CMS is “proposing to revise the timeframe for inclusion of the services we added to the Medicare telehealth services list on a temporary, Category 3 basis” and to “to retain all services added to the Medicare telehealth services list on a Category 3 basis until the end of CY 2023.”

But dozens of codes CMS added on an interim basis to respond to the COVID-19 public health emergency that were not extended on a temporary Category 3 basis in the 2021 MPFS final rule are listed to be cut, pending comments to the rule.

CMS may “amend the current regulatory requirement for interactive telecommunications systems” to allow greater use of audio-only telehealth, at least for mental health disorders furnished to established patients in their homes, but with stricter guidelines and a new modifier.


CMS is proposing to delay the AUC program payment penalty to January 1, 2023, or the January 1 following the end of the COVID-19 public health emergency, whichever is later. The payment penalty for failing to comply with AUC requirements is currently set to begin January 1, 2022.

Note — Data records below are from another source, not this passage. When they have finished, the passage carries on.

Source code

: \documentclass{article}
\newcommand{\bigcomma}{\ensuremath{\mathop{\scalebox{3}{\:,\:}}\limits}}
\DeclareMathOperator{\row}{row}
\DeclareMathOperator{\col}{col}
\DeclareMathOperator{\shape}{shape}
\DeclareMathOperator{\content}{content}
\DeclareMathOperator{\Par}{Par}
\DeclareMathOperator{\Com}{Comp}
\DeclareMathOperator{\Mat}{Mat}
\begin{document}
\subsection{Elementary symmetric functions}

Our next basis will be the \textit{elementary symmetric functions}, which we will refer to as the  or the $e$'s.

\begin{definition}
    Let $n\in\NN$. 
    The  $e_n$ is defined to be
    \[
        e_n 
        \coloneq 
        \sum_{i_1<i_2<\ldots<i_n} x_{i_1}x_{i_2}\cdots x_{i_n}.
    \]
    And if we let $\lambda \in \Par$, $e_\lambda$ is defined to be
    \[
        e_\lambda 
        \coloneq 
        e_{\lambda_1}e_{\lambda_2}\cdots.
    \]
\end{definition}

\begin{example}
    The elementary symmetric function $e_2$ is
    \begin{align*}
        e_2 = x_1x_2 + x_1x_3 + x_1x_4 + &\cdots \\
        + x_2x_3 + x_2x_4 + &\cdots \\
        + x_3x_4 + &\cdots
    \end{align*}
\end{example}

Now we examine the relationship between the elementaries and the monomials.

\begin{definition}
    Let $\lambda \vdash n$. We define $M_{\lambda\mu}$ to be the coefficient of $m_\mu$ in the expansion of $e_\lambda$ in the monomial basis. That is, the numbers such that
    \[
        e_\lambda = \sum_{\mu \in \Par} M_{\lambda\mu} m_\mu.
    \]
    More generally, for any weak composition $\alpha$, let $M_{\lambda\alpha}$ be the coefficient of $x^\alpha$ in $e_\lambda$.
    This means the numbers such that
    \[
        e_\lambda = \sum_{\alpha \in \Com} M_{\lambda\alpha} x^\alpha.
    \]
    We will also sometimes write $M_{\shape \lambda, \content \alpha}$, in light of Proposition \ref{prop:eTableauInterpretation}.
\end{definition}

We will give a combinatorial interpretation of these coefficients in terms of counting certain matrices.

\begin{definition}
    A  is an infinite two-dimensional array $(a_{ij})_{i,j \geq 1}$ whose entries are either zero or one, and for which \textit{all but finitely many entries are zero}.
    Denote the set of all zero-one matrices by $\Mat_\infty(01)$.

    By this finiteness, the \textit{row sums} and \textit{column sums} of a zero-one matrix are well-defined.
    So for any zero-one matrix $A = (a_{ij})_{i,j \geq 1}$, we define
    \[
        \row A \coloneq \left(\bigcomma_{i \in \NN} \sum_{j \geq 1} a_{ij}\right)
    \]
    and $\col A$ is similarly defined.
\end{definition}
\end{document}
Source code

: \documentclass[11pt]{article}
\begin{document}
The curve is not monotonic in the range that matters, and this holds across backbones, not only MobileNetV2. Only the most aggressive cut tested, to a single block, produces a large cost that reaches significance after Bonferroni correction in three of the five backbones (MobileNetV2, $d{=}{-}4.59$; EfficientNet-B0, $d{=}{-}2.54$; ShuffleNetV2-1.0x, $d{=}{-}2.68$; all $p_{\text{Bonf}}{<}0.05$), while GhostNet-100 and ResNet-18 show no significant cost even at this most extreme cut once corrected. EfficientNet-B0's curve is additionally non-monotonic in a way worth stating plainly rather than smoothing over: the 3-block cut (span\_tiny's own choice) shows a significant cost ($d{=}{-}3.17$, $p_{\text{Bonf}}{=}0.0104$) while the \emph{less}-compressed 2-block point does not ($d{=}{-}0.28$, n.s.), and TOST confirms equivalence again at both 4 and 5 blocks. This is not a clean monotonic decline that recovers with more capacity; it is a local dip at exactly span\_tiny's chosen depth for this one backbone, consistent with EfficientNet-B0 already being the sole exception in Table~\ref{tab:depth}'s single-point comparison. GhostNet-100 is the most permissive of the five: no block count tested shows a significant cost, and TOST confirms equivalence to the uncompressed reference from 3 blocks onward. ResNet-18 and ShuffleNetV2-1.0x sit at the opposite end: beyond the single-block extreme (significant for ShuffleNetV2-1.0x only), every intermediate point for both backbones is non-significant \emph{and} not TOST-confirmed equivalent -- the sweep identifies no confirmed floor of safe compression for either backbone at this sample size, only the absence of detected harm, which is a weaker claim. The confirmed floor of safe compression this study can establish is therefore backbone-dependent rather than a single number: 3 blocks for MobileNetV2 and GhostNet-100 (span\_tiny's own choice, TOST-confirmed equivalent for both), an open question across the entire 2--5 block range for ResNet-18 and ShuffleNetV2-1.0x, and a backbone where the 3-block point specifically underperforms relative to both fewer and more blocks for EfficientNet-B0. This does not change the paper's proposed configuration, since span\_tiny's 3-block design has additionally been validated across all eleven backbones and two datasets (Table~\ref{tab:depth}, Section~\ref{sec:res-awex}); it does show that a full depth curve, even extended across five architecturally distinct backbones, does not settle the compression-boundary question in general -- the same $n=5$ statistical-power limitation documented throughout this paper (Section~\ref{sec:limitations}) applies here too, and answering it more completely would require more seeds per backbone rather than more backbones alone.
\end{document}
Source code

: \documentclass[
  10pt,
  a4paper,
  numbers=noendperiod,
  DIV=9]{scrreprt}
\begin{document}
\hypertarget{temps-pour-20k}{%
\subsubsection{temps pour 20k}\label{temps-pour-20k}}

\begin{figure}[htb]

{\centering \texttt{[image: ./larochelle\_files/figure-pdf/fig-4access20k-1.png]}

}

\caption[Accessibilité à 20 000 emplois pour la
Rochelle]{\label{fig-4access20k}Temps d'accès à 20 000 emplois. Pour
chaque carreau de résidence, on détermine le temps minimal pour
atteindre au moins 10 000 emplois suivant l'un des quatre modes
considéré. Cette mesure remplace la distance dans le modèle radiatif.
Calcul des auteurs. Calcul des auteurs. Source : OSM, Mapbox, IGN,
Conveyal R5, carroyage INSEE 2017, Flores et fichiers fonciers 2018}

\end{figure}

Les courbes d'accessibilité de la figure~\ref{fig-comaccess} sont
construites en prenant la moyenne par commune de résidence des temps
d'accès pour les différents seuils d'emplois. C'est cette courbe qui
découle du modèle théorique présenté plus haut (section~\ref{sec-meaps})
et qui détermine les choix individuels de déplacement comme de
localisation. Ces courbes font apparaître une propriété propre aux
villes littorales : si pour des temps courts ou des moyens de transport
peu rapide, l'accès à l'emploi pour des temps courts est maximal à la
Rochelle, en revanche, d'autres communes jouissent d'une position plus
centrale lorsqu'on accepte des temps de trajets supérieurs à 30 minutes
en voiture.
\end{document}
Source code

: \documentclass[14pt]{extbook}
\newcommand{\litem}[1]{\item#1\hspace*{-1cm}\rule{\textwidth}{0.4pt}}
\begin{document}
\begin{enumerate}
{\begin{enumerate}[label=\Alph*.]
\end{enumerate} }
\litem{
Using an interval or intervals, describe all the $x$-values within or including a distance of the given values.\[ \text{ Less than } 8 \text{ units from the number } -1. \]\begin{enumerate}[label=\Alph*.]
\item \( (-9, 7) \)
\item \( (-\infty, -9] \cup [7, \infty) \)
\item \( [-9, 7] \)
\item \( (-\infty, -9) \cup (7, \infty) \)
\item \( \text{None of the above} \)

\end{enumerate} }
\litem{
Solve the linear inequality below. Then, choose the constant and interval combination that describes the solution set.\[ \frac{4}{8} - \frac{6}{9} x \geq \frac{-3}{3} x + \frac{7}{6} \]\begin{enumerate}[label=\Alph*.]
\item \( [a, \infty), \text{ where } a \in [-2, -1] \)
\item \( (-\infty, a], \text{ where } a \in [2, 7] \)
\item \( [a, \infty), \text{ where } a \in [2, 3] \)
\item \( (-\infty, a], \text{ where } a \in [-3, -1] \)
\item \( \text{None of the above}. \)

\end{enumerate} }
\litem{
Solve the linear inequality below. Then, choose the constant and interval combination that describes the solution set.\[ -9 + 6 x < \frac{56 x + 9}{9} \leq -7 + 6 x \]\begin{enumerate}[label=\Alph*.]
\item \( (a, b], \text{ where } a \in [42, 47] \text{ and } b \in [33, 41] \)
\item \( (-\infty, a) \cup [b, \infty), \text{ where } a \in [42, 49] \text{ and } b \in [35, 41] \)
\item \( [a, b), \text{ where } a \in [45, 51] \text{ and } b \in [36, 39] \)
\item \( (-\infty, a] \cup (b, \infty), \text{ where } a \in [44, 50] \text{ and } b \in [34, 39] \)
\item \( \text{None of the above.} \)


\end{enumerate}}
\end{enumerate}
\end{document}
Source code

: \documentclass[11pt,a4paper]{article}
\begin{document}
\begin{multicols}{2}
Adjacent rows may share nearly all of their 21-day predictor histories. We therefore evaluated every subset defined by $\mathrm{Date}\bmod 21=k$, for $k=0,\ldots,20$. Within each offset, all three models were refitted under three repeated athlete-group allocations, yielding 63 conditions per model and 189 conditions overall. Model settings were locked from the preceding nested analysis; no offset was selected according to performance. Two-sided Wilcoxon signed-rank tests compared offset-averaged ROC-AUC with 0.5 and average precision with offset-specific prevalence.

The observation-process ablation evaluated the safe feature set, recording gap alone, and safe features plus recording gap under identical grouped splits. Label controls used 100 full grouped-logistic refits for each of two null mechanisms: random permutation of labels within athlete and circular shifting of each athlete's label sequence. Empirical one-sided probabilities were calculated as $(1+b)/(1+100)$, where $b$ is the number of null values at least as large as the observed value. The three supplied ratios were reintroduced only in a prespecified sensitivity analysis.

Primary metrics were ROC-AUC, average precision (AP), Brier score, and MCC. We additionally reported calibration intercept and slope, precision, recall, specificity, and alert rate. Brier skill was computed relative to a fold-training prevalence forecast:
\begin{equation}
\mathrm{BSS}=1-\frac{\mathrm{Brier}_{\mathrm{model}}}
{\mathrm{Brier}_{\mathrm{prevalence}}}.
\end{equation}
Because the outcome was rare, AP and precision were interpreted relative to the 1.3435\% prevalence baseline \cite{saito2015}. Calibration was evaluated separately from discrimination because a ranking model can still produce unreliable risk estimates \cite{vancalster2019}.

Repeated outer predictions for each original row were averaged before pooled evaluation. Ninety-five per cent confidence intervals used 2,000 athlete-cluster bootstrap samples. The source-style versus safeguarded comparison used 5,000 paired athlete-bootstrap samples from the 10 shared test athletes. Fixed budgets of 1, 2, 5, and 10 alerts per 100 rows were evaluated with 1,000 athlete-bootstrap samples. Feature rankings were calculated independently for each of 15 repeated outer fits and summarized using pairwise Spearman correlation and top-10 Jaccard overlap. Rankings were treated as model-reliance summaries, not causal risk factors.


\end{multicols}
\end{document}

This isn’t the first time CMS has pushed back full enforcement of AUC. In September 2020, the agency extended the education and operations testing period for AUC through 2021. The education and operations testing period, which started January 1, 2020, was slated to close at the end of 2020. Payment penalties were originally scheduled to go into effect January 1, 2021.

CMS developed the AUC program to meet requirements of the Protecting Access to Medicare Act of 2014 (PAMA). PAMA created a new program to help ensure that advanced diagnostic imaging services—PET scans, MRIs, CT scans, and nuclear medicine—provided to Medicare beneficiaries are appropriate and medically necessary. The program was finalized in the 2017 MPFS final rule, and CMS finalized requirements for consulting and reporting in the 2018 MPFS, with additional updates included in the 2019 MPFS.

Other proposals

CMS is proposing measures to increase participation in the Medicare Diabetes Prevention Program and make changes to the Quality Payment Program, as well as seeking feedback on data collection.

The agency is also requesting feedback on payments for vaccine administration. In the 2022 MPFS fact sheet, CMS notes that payments for preventive vaccines, such as flu, pneumonia, and hepatitis B, have decreased by approximately 30% over the past seven years. In the proposed rule, the agency is requesting information on the types of providers who furnish vaccines and the associated costs. CMS is also seeking feedback on its $35 add-on payment for administration of a COVID-19 vaccine in a patient’s home and the classification of COVID-19 monoclonal antibody products as vaccines, as well as how these products should be treated after the end of the public health emergency.

Comments on the proposed rule are due by 5 p.m. on September 13.